(EXERCISE MATERIALS):
************
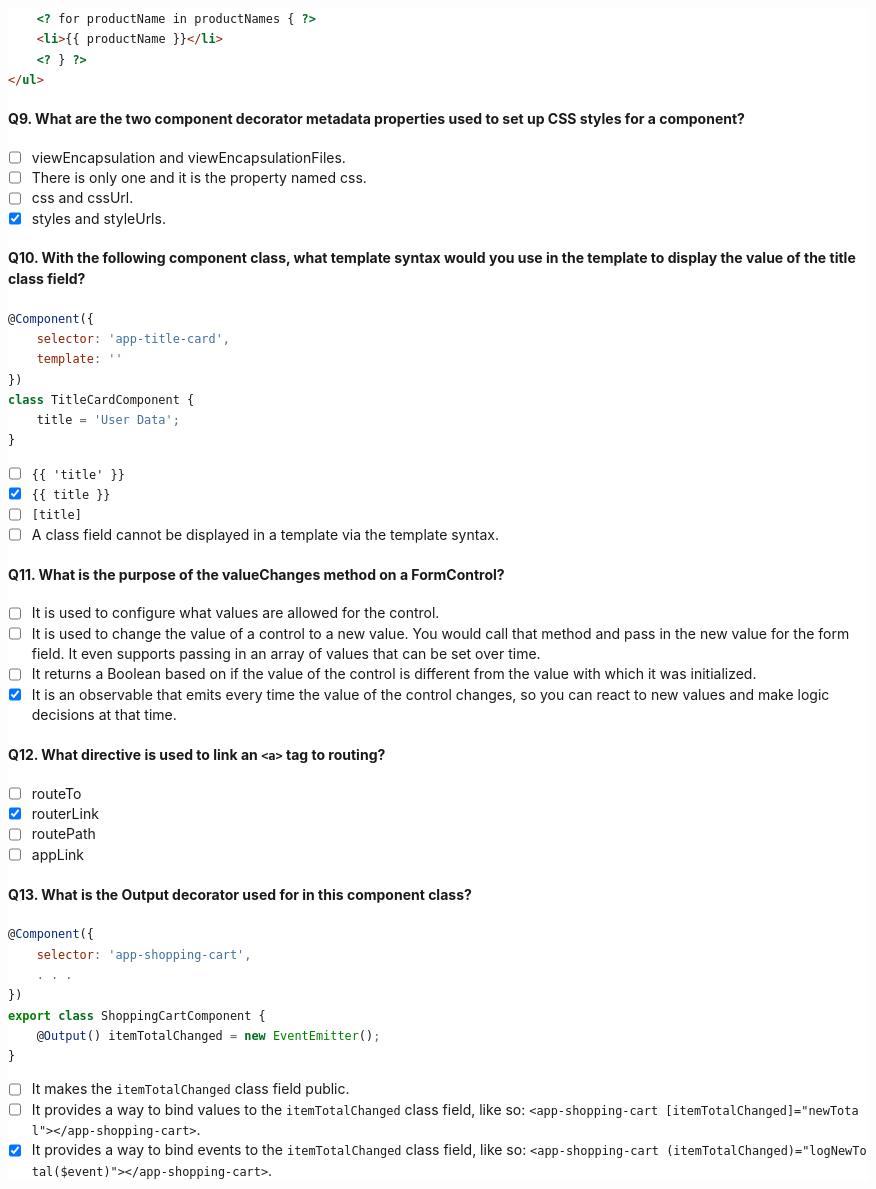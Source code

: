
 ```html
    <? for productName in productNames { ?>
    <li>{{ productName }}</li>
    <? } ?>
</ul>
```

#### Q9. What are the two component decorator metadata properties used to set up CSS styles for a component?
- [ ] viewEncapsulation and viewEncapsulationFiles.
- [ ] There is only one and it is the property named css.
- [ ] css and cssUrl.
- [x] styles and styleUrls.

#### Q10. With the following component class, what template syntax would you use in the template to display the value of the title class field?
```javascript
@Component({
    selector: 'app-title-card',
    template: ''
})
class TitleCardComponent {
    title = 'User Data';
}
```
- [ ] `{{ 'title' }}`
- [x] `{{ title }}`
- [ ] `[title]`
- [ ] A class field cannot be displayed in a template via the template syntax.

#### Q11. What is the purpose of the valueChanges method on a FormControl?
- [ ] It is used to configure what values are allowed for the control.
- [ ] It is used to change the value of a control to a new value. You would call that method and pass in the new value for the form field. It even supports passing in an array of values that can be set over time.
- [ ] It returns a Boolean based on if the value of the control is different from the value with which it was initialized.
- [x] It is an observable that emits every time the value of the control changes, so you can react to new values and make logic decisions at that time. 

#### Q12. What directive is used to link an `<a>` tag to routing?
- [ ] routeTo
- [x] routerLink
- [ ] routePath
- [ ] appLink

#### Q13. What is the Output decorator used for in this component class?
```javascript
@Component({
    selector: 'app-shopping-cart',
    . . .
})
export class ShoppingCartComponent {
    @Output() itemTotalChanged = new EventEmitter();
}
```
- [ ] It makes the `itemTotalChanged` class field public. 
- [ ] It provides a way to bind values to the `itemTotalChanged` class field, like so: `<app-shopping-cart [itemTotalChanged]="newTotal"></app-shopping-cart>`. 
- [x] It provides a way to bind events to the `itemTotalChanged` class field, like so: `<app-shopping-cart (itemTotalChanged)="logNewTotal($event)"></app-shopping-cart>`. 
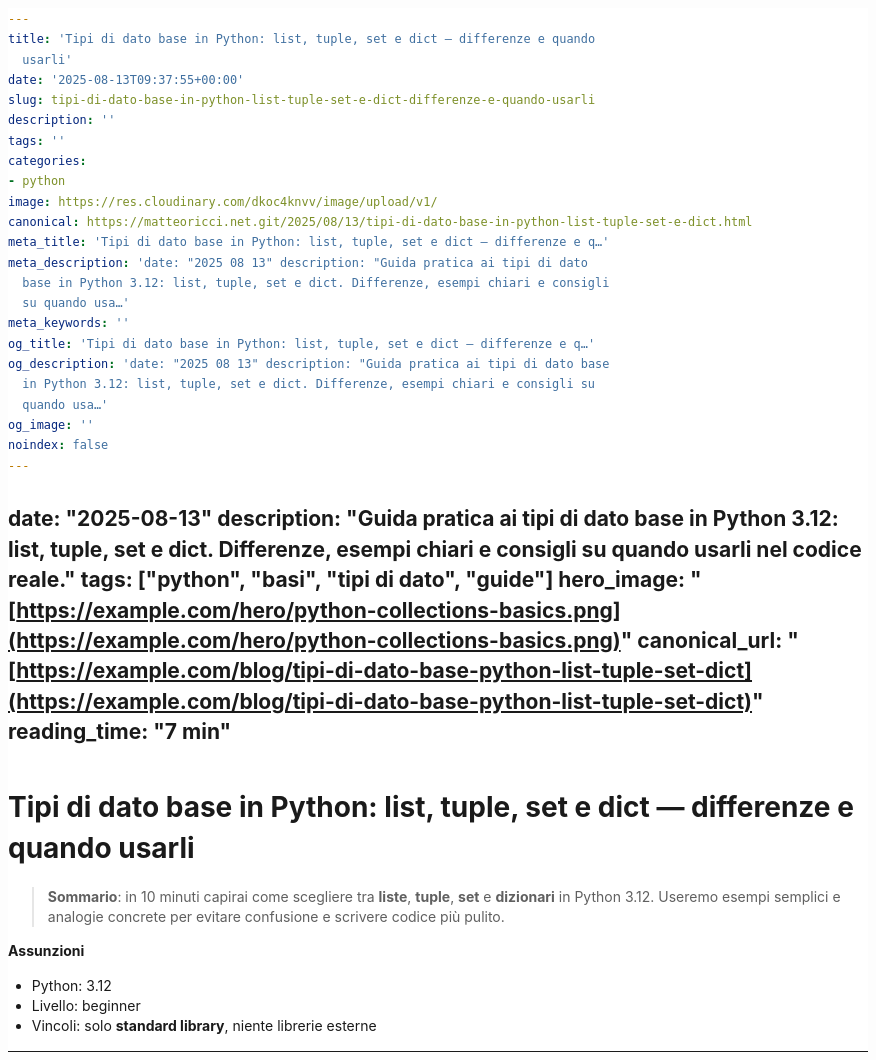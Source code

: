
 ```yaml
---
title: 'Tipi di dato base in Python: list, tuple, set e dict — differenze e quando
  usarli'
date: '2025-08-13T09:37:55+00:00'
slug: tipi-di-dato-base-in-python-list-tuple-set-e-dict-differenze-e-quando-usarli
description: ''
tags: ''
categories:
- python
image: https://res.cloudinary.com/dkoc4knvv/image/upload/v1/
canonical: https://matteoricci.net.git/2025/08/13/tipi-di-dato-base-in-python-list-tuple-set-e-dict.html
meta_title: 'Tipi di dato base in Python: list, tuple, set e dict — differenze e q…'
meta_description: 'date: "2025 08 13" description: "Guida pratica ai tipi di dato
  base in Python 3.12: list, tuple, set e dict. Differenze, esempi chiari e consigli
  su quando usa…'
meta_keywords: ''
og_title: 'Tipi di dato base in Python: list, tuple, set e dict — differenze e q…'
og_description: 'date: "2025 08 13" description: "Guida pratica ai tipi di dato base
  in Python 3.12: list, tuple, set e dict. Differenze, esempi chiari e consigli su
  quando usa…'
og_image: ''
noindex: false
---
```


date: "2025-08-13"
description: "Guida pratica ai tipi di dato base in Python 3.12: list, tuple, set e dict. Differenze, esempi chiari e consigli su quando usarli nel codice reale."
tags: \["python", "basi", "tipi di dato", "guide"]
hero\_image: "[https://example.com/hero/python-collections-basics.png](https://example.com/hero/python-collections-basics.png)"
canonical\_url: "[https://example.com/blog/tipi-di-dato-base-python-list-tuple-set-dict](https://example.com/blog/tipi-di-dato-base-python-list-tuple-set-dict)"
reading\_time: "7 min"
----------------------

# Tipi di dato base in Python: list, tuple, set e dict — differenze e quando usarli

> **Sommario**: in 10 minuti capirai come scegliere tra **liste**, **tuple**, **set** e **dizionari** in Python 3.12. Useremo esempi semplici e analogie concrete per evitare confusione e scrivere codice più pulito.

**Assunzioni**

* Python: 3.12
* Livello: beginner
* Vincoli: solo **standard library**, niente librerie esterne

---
************
(WHAT IS REQUIRED):
An exact reprint of the records above is required, with all pictures left out.

(ANSWER FOR THIS EXERCISE):
Source code

:
 ```html
    <? for productName in productNames { ?>
    <li>{{ productName }}</li>
    <? } ?>
</ul>
```

#### Q9. What are the two component decorator metadata properties used to set up CSS styles for a component?
- [ ] viewEncapsulation and viewEncapsulationFiles.
- [ ] There is only one and it is the property named css.
- [ ] css and cssUrl.
- [x] styles and styleUrls.

#### Q10. With the following component class, what template syntax would you use in the template to display the value of the title class field?
```javascript
@Component({
    selector: 'app-title-card',
    template: ''
})
class TitleCardComponent {
    title = 'User Data';
}
```
- [ ] `{{ 'title' }}`
- [x] `{{ title }}`
- [ ] `[title]`
- [ ] A class field cannot be displayed in a template via the template syntax.

#### Q11. What is the purpose of the valueChanges method on a FormControl?
- [ ] It is used to configure what values are allowed for the control.
- [ ] It is used to change the value of a control to a new value. You would call that method and pass in the new value for the form field. It even supports passing in an array of values that can be set over time.
- [ ] It returns a Boolean based on if the value of the control is different from the value with which it was initialized.
- [x] It is an observable that emits every time the value of the control changes, so you can react to new values and make logic decisions at that time. 

#### Q12. What directive is used to link an `<a>` tag to routing?
- [ ] routeTo
- [x] routerLink
- [ ] routePath
- [ ] appLink

#### Q13. What is the Output decorator used for in this component class?
```javascript
@Component({
    selector: 'app-shopping-cart',
    . . .
})
export class ShoppingCartComponent {
    @Output() itemTotalChanged = new EventEmitter();
}
```
- [ ] It makes the `itemTotalChanged` class field public. 
- [ ] It provides a way to bind values to the `itemTotalChanged` class field, like so: `<app-shopping-cart [itemTotalChanged]="newTotal"></app-shopping-cart>`. 
- [x] It provides a way to bind events to the `itemTotalChanged` class field, like so: `<app-shopping-cart (itemTotalChanged)="logNewTotal($event)"></app-shopping-cart>`. 
Source code

:
 ```yaml
---
title: 'Tipi di dato base in Python: list, tuple, set e dict — differenze e quando
  usarli'
date: '2025-08-13T09:37:55+00:00'
slug: tipi-di-dato-base-in-python-list-tuple-set-e-dict-differenze-e-quando-usarli
description: ''
tags: ''
categories:
- python
image: https://res.cloudinary.com/dkoc4knvv/image/upload/v1/
canonical: https://matteoricci.net.git/2025/08/13/tipi-di-dato-base-in-python-list-tuple-set-e-dict.html
meta_title: 'Tipi di dato base in Python: list, tuple, set e dict — differenze e q…'
meta_description: 'date: "2025 08 13" description: "Guida pratica ai tipi di dato
  base in Python 3.12: list, tuple, set e dict. Differenze, esempi chiari e consigli
  su quando usa…'
meta_keywords: ''
og_title: 'Tipi di dato base in Python: list, tuple, set e dict — differenze e q…'
og_description: 'date: "2025 08 13" description: "Guida pratica ai tipi di dato base
  in Python 3.12: list, tuple, set e dict. Differenze, esempi chiari e consigli su
  quando usa…'
og_image: ''
noindex: false
---
```


date: "2025-08-13"
description: "Guida pratica ai tipi di dato base in Python 3.12: list, tuple, set e dict. Differenze, esempi chiari e consigli su quando usarli nel codice reale."
tags: \["python", "basi", "tipi di dato", "guide"]
hero\_image: "[https://example.com/hero/python-collections-basics.png](https://example.com/hero/python-collections-basics.png)"
canonical\_url: "[https://example.com/blog/tipi-di-dato-base-python-list-tuple-set-dict](https://example.com/blog/tipi-di-dato-base-python-list-tuple-set-dict)"
reading\_time: "7 min"
----------------------

# Tipi di dato base in Python: list, tuple, set e dict — differenze e quando usarli

> **Sommario**: in 10 minuti capirai come scegliere tra **liste**, **tuple**, **set** e **dizionari** in Python 3.12. Useremo esempi semplici e analogie concrete per evitare confusione e scrivere codice più pulito.

**Assunzioni**

* Python: 3.12
* Livello: beginner
* Vincoli: solo **standard library**, niente librerie esterne

---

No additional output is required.